**ABOUT THIS EXERCISE**.
Line tally for the word "cdot": count the lines below that contain it and reply with the number alone.

------------------------------

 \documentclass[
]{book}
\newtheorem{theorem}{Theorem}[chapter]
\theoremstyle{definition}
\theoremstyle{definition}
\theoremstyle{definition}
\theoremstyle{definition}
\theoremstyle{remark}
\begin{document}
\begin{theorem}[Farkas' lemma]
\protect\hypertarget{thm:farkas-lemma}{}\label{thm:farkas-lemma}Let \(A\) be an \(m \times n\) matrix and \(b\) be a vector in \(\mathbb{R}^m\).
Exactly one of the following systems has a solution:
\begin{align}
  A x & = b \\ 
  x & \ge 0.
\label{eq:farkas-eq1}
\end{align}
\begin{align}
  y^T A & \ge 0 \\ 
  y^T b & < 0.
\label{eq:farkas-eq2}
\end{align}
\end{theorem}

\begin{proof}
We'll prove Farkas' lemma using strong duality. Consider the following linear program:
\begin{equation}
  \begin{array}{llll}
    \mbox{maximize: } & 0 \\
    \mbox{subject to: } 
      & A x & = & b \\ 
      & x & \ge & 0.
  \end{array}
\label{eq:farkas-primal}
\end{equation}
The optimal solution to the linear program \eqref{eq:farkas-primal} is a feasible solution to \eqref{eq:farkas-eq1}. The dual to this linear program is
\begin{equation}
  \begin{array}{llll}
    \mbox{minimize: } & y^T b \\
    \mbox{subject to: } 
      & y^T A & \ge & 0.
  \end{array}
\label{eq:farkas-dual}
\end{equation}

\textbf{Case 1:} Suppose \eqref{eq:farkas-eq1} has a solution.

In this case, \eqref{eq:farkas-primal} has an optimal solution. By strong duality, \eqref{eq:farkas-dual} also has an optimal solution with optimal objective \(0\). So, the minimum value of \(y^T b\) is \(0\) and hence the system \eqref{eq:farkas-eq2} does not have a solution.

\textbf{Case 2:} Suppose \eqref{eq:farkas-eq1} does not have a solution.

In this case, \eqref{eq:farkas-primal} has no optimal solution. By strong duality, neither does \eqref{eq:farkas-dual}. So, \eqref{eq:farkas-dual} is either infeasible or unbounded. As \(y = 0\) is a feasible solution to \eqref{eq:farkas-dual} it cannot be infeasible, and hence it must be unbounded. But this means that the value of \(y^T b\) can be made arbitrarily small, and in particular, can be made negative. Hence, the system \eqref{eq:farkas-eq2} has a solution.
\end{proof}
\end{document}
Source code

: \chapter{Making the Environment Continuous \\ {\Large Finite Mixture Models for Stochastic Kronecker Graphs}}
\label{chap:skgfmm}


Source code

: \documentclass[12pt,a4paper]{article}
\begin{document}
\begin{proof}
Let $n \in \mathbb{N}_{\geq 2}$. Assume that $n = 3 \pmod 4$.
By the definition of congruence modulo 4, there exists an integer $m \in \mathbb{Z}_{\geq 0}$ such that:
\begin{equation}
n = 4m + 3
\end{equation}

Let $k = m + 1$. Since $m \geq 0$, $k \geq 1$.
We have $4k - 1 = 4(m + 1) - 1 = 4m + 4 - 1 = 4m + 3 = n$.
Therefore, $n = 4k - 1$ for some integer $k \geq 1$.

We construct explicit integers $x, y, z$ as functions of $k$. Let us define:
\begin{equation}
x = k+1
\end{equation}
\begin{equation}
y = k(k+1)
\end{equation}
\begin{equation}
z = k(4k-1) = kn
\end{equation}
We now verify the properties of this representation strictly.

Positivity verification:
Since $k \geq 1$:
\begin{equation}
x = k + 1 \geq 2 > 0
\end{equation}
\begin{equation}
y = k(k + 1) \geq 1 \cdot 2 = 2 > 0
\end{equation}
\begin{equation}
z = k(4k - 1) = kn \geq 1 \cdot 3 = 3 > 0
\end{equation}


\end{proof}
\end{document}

------------------------------

**YOUR RESPONSE**.
2